I saw the post and almost responded with the most inane thing I could think of, then thought better of it, believing you or a moderator would just get rid of it, and that that was the best way it would be handled---repeatedly, if necessary.

I believe the poster likes fat women, but I also believe his underlying message is "please shout at me", "please disapprove of me" and "please be outraged".

He's as transparent as my 80-year-old father, who in his dementia loves to approach the security desks in Manhattan offices and tell them he has a bomb, or go up to supersize men and say, DIABETES! in a loud, clear voice.

There are people who want attention, and will get it any way they can---praise or condemnation.


----------



## EvilBob (Dec 27, 2005)

I am a firm believer that our freedoms must be upheld 100% of the time -- even when it allows hateful things to happen. As long as no physical harm is threatened or implied, words should be given full range to fly.

When a community like this one decides it does not want a member involved, the membership at large should just ignore the person. As with most bad ideas, when ignored, they fade away. However, when engaged, they thrive -- and the temptation to engage can be overwhelming at times when someone is offensive enough.

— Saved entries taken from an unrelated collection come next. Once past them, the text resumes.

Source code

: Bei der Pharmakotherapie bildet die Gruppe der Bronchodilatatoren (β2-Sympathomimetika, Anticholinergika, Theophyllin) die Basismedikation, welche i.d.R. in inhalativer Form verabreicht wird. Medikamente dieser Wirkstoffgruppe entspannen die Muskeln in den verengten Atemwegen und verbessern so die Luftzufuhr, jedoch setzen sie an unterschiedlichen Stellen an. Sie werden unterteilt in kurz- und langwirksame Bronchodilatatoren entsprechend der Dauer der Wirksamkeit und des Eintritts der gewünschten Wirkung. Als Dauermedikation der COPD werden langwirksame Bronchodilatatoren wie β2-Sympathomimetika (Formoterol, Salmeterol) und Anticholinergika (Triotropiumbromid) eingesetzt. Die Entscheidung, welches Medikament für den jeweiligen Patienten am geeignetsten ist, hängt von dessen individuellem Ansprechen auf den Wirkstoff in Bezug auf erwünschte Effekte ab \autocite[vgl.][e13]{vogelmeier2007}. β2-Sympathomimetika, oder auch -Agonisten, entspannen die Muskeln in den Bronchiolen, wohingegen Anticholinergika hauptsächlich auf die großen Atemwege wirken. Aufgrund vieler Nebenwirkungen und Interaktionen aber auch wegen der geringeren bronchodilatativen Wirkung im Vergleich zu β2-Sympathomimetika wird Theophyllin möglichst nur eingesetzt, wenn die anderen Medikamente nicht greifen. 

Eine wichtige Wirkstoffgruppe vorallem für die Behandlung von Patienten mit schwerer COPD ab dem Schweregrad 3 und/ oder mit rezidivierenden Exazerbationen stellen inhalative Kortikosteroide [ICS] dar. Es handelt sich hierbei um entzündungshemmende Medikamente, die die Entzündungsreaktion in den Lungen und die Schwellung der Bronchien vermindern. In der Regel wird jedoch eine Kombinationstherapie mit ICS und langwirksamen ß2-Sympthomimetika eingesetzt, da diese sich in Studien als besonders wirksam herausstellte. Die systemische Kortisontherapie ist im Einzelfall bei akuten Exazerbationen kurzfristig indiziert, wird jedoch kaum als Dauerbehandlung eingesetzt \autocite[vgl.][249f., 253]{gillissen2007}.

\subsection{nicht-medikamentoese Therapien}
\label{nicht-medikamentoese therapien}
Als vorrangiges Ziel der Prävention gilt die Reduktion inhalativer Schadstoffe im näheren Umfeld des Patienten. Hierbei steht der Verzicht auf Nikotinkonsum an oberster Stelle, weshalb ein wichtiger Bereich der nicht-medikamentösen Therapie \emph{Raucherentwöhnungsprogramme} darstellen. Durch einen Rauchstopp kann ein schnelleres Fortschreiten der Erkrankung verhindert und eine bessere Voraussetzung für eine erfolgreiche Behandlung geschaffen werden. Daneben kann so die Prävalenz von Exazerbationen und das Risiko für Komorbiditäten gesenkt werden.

I spent almost a decade in Washington politics, ending up in the Clinton White House of all places, and after years of thought on the subject, I have decided that we need to be absolute in our protections of our freedoms. 

Even now, when there is a decent case to be made for spying on phone calls and email communications from Americans to others, it must be protected. Because we too often think that our system will protect us from any truly dangerous people getting into power -- so, we can trust the administration to be respectful of our rights while upholding our security. The plain fact is that once you set a precedent for spying on Americans without warrants, the practice can become much more commonplace. Once we set a precedent for banning certain speech that we don't like, we run the risk of someone, someday not liking what we have to say -- and quieting us.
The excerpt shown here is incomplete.